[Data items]

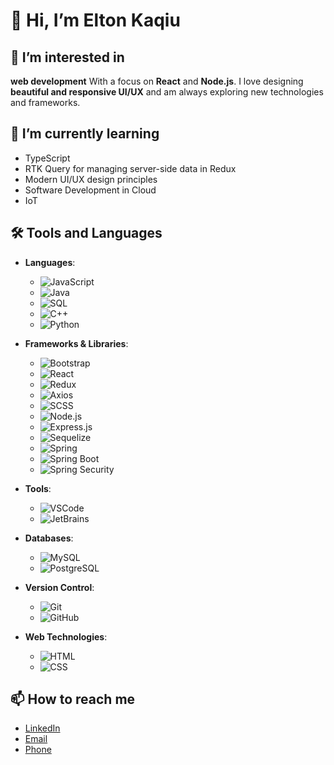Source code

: # 👋 Hi, I’m Elton Kaqiu

## 👀 I’m interested in
**web development** With a focus on **React** and **Node.js**. I love designing **beautiful and responsive UI/UX** and am always exploring new technologies and frameworks.

## 🌱 I’m currently learning
- TypeScript
- RTK Query for managing server-side data in Redux
- Modern UI/UX design principles
- Software Development in Cloud
- IoT

## 🛠️ Tools and Languages
- **Languages**: 
  - ![JavaScript](https://img.shields.io/badge/JavaScript-F7DF1C?style=for-the-badge&logo=javascript&logoColor=black)
  - ![Java](https://img.shields.io/badge/Java-007396?style=for-the-badge&logo=java&logoColor=white)
  - ![SQL](https://img.shields.io/badge/SQL-00000F?style=for-the-badge&logo=sqlite&logoColor=white)
  - ![C++](https://img.shields.io/badge/C%2B%2B-00599C?style=for-the-badge&logo=cplusplus&logoColor=white)
  - ![Python](https://img.shields.io/badge/Python-3776AB?style=for-the-badge&logo=python&logoColor=white)

- **Frameworks & Libraries**:
  - ![Bootstrap](https://img.shields.io/badge/Bootstrap-563D7C?style=for-the-badge&logo=bootstrap&logoColor=white)
  - ![React](https://img.shields.io/badge/React-61DAFB?style=for-the-badge&logo=react&logoColor=black)
  - ![Redux](https://img.shields.io/badge/Redux-764ABC?style=for-the-badge&logo=redux&logoColor=white)
  - ![Axios](https://img.shields.io/badge/Axios-5A29E3?style=for-the-badge&logo=axios&logoColor=white)
  - ![SCSS](https://img.shields.io/badge/SCSS-CC6699?style=for-the-badge&logo=sass&logoColor=white)
  - ![Node.js](https://img.shields.io/badge/Node.js-339933?style=for-the-badge&logo=node.js&logoColor=white)
  - ![Express.js](https://img.shields.io/badge/Express.js-000000?style=for-the-badge&logo=express&logoColor=white)
  - ![Sequelize](https://img.shields.io/badge/Sequelize-52B0E7?style=for-the-badge&logo=sequelize&logoColor=white)
  - ![Spring](https://img.shields.io/badge/Spring-6DB33F?style=for-the-badge&logo=spring&logoColor=white)
  - ![Spring Boot](https://img.shields.io/badge/Spring%20Boot-6DB33F?style=for-the-badge&logo=springboot&logoColor=white)
  - ![Spring Security](https://img.shields.io/badge/Spring%20Security-6DB33F?style=for-the-badge&logo=springsecurity&logoColor=white)

- **Tools**: 
  - ![VSCode](https://img.shields.io/badge/VSCode-007ACC?style=for-the-badge&logo=visual-studio-code&logoColor=white)
  - ![JetBrains](https://img.shields.io/badge/JetBrains-000000?style=for-the-badge&logo=jetbrains&logoColor=white)

- **Databases**: 
  - ![MySQL](https://img.shields.io/badge/MySQL-4479A1?style=for-the-badge&logo=mysql&logoColor=white)
  - ![PostgreSQL](https://img.shields.io/badge/PostgreSQL-4169E1?style=for-the-badge&logo=postgresql&logoColor=white)

- **Version Control**: 
  - ![Git](https://img.shields.io/badge/Git-F05032?style=for-the-badge&logo=git&logoColor=white)
  - ![GitHub](https://img.shields.io/badge/GitHub-181717?style=for-the-badge&logo=github&logoColor=white)

- **Web Technologies**:
  - ![HTML](https://img.shields.io/badge/HTML-E34F26?style=for-the-badge&logo=html5&logoColor=white)
  - ![CSS](https://img.shields.io/badge/CSS-1572B6?style=for-the-badge&logo=css3&logoColor=white)



## 📫 How to reach me
- [LinkedIn](https://linkedin.com/in/elton-kaqiu-5861421a1)
- [Email](mailto:kaqiu96@gmail.com)
- [Phone](+38344450209)

<!---
elton-kaqiu/elton-kaqiu is a ✨ special ✨ repository because its `README.md` (this file) appears on your GitHub profile.
You can click the Preview link to take a look at your changes.

  - ![Docker](https://img.shields.io/badge/Docker-2496ED?style=for-the-badge&logo=docker&logoColor=white)

--->
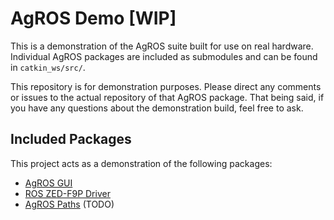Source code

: # AgROS Demo [WIP]

This is a demonstration of the AgROS suite built for use on real hardware.
Individual AgROS packages are included as submodules and can be found in `catkin_ws/src/`.

This repository is for demonstration purposes. Please direct any comments or issues to
the actual repository of that AgROS package. That being said, if you have any questions
about the demonstration build, feel free to ask.

## Included Packages
This project acts as a demonstration of the following packages:
* [AgROS GUI](https://github.com/MrCerealKiller/agros_gui)
* [ROS ZED-F9P Driver](https://github.com/MrCerealKiller/ros_f9p_driver)
* [AgROS Paths](#) (TODO)
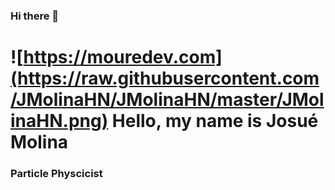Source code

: ### Hi there 👋
# ![https://mouredev.com](https://raw.githubusercontent.com/JMolinaHN/JMolinaHN/master/JMolinaHN.png) Hello, my name is Josué Molina
### Particle Physcicist

<!--
**JMolinaHN/JMolinaHN** is a ✨ _special_ ✨ repository because its `README.md` (this file) appears on your GitHub profile.

Here are some ideas to get you started:

- 🔭 I’m currently working on ...
- 🌱 I’m currently learning ...
- 👯 I’m looking to collaborate on ...
- 🤔 I’m looking for help with ...
- 💬 Ask me about ...
- 📫 How to reach me: ...
- 😄 Pronouns: ...
- ⚡ Fun fact: ...
-->
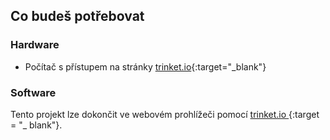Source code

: ## Co budeš potřebovat

### Hardware

+ Počítač s přístupem na stránky [trinket.io](https://trinket.io){:target="_blank"}

### Software

Tento projekt lze dokončit ve webovém prohlížeči pomocí [ trinket.io ](https://trinket.io) {:target = "_ blank"}.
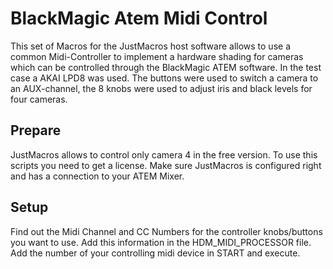 # BlackMagic Atem Midi Control 
This set of Macros for the JustMacros host software allows to use a common Midi-Controller to implement a hardware shading for cameras which can be controlled through the BlackMagic ATEM software. In the test case a AKAI LPD8 was used. The buttons were used to switch a camera to an AUX-channel, the 8 knobs were used to adjust iris and black levels for four cameras.

## Prepare
JustMacros allows to control only camera 4 in the free version. To use this scripts you need to get a license.
Make sure JustMacros is configured right and has a connection to your ATEM Mixer. 

## Setup
Find out the Midi Channel and CC Numbers for the controller knobs/buttons you want to use. Add this information in the HDM_MIDI_PROCESSOR file.
Add the number of your controlling midi device in START and execute. 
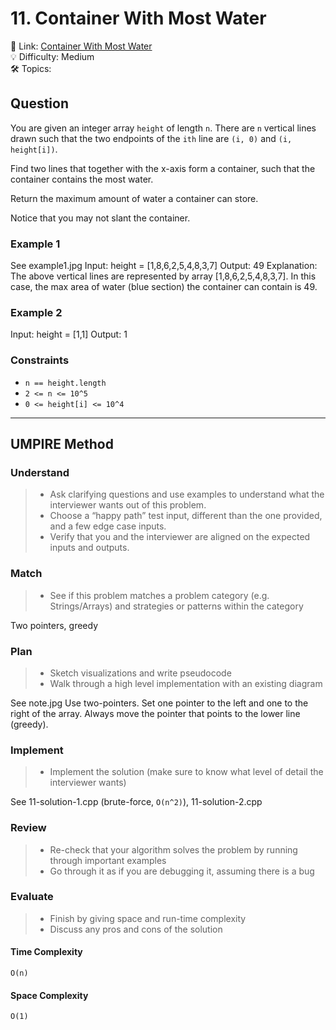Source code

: # 11. Container With Most Water

🔗 Link: [Container With Most Water](https://leetcode.com/problems/container-with-most-water/description/)<br>
💡 Difficulty: Medium<br>
🛠️ Topics: <br>

## Question

You are given an integer array `height` of length `n`. There are `n` vertical lines drawn such that the two endpoints of the `ith` line are `(i, 0)` and `(i, height[i])`.

Find two lines that together with the x-axis form a container, such that the container contains the most water.

Return the maximum amount of water a container can store.

Notice that you may not slant the container.

### Example 1

See example1.jpg
Input: height = [1,8,6,2,5,4,8,3,7]
Output: 49
Explanation: The above vertical lines are represented by array [1,8,6,2,5,4,8,3,7]. In this case, the max area of water (blue section) the container can contain is 49.

### Example 2

Input: height = [1,1]
Output: 1

### Constraints

* `n == height.length`
* `2 <= n <= 10^5`
* `0 <= height[i] <= 10^4`

---

## UMPIRE Method

### Understand

> - Ask clarifying questions and use examples to understand what the interviewer wants out of this problem.
> - Choose a “happy path” test input, different than the one provided, and a few edge case inputs. 
> - Verify that you and the interviewer are aligned on the expected inputs and outputs.

### Match
> - See if this problem matches a problem category (e.g. Strings/Arrays) and strategies or patterns within the category

Two pointers, greedy

### Plan
> - Sketch visualizations and write pseudocode
> - Walk through a high level implementation with an existing diagram

See note.jpg
Use two-pointers. Set one pointer to the left and one to the right of the array. 
Always move the pointer that points to the lower line (greedy).

### Implement
> - Implement the solution (make sure to know what level of detail the interviewer wants)

See 11-solution-1.cpp (brute-force, `O(n^2)`), 11-solution-2.cpp

### Review
> - Re-check that your algorithm solves the problem by running through important examples
> - Go through it as if you are debugging it, assuming there is a bug

### Evaluate
> - Finish by giving space and run-time complexity
> - Discuss any pros and cons of the solution

#### Time Complexity

`O(n)`

#### Space Complexity

`O(1)`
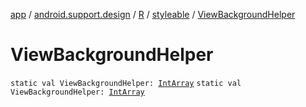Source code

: [app](../../../index.md) / [android.support.design](../../index.md) / [R](../index.md) / [styleable](index.md) / [ViewBackgroundHelper](./-view-background-helper.md)

# ViewBackgroundHelper

`static val ViewBackgroundHelper: `[`IntArray`](https://kotlinlang.org/api/latest/jvm/stdlib/kotlin/-int-array/index.html)
`static val ViewBackgroundHelper: `[`IntArray`](https://kotlinlang.org/api/latest/jvm/stdlib/kotlin/-int-array/index.html)
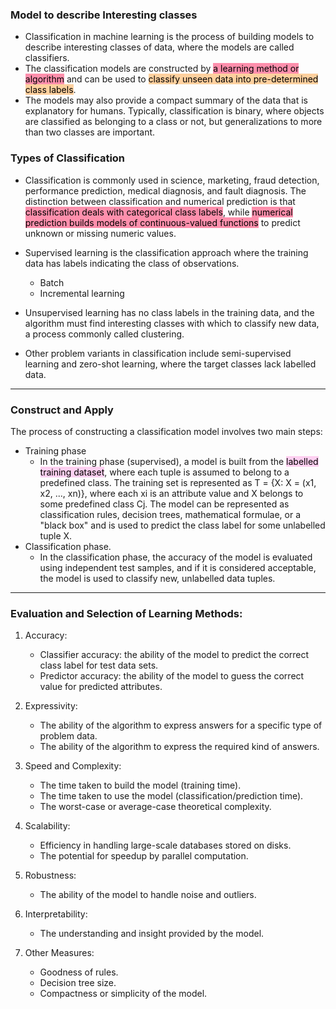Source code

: 
### Model to describe Interesting classes
- Classification in machine learning is the process of building models to describe interesting classes of data, where the models are called classifiers. 
- The classification models are constructed by <mark style="background: #FF5582A6;">a learning method or algorithm</mark> and can be used to <mark style="background: #FFB86CA6;">classify unseen data into pre-determined class labels</mark>.
- The models may also provide a compact summary of the data that is explanatory for humans. Typically, classification is binary, where objects are classified as belonging to a class or not, but generalizations to more than two classes are important.

### Types of Classification
- Classification is commonly used in science, marketing, fraud detection, performance prediction, medical diagnosis, and fault diagnosis. The distinction between classification and numerical prediction is that <mark style="background: #FF5582A6;">classification deals with categorical class labels</mark>, while <mark style="background: #FF5582A6;">numerical prediction builds models of continuous-valued functions</mark> to predict unknown or missing numeric values.

- Supervised learning is the classification approach where the training data has labels indicating the class of observations. 
	- Batch
	- Incremental learning

- Unsupervised learning has no class labels in the training data, and the algorithm must find interesting classes with which to classify new data, a process commonly called clustering. 
- Other problem variants in classification include semi-supervised learning and zero-shot learning, where the target classes lack labelled data.

---

### Construct and Apply

The process of constructing a classification model involves two main steps: 
- Training phase 
	- In the training phase (supervised), a model is built from the <mark style="background: #FFB8EBA6;">labelled training dataset</mark>, where each tuple is assumed to belong to a predefined class. The training set is represented as T = {X: X = (x1, x2, ..., xn)}, where each xi is an attribute value and X belongs to some predefined class Cj. The model can be represented as classification rules, decision trees, mathematical formulae, or a "black box" and is used to predict the class label for some unlabelled tuple X. 
- Classification phase. 
	- In the classification phase, the accuracy of the model is evaluated using independent test samples, and if it is considered acceptable, the model is used to classify new, unlabelled data tuples.

---

### Evaluation and Selection of Learning Methods:

1.  Accuracy:
	-   Classifier accuracy: the ability of the model to predict the correct class label for test data sets.
	-   Predictor accuracy: the ability of the model to guess the correct value for predicted attributes.

2.  Expressivity:
	-   The ability of the algorithm to express answers for a specific type of problem data.
	-   The ability of the algorithm to express the required kind of answers.

3.  Speed and Complexity:
	-   The time taken to build the model (training time).
	-   The time taken to use the model (classification/prediction time).
	-   The worst-case or average-case theoretical complexity.

4.  Scalability:
	-   Efficiency in handling large-scale databases stored on disks.
	-   The potential for speedup by parallel computation.

5.  Robustness:
	-   The ability of the model to handle noise and outliers.

6.  Interpretability:
	-   The understanding and insight provided by the model.

7.  Other Measures:
	-   Goodness of rules.
	-   Decision tree size.
	-   Compactness or simplicity of the model.
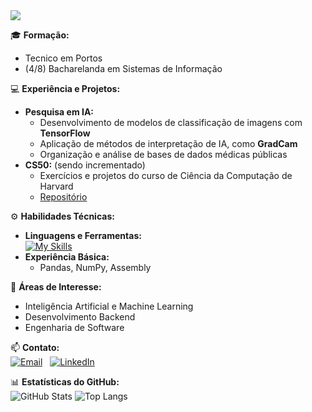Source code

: <!-- Título animado -->
<img src="https://readme-typing-svg.demolab.com?font=Fira+Code&size=30&pause=1000&color=6A5ACD&center=true&vCenter=true&width=600&lines=Hey+there!+I'm+Raquel;System+Breaker+%26+Bug+Tamer;Machine+Learning+Explorer;Lover+of+Code+and+Coffee" />


🎓 **Formação:**  
- Tecnico em Portos
- (4/8) Bacharelanda em Sistemas de Informação  

💻 **Experiência e Projetos:**  
- **Pesquisa em IA:**  
  - Desenvolvimento de modelos de classificação de imagens com **TensorFlow**  
  - Aplicação de métodos de interpretação de IA, como **GradCam**  
  - Organização e análise de bases de dados médicas públicas  
- **CS50:**  (sendo incrementado)
  - Exercícios e projetos do curso de Ciência da Computação de Harvard  
  - [Repositório](https://github.com/RaquelNeres/CS50)

⚙️ **Habilidades Técnicas:**  
- **Linguagens e Ferramentas:**  
  [![My Skills](https://skillicons.dev/icons?i=python,c,html,css,js,git,github,tensorflow,&perline=8)](https://skillicons.dev) 
- **Experiência Básica:**  
  - Pandas, NumPy, Assembly

🎯 **Áreas de Interesse:**  
- Inteligência Artificial e Machine Learning  
- Desenvolvimento Backend  
- Engenharia de Software  

📫 **Contato:**  
[![Email](https://img.shields.io/badge/Email-EA4335?style=for-the-badge&logo=gmail&logoColor=white)](mailto:raquelnascimentoneress@gmail.com) &nbsp;
[![LinkedIn](https://img.shields.io/badge/LinkedIn-0A66C2?style=for-the-badge&logo=linkedin&logoColor=white)](https://www.linkedin.com/in/raquel-neres-893a3b291/) &nbsp;

📊 **Estatísticas do GitHub:**  
![GitHub Stats](https://github-readme-stats.vercel.app/api?username=RaquelNeres&show_icons=true&theme=dark&rank_icon=github&include_all_commits=true) 
![Top Langs](https://github-readme-stats.vercel.app/api/top-langs/?username=RaquelNeres&layout=donut&theme=dark&count_private=true)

What to work on: Once you have read through the entries, say how many of their lines include the string "gmail" and give nothing but that number.

Your response: 2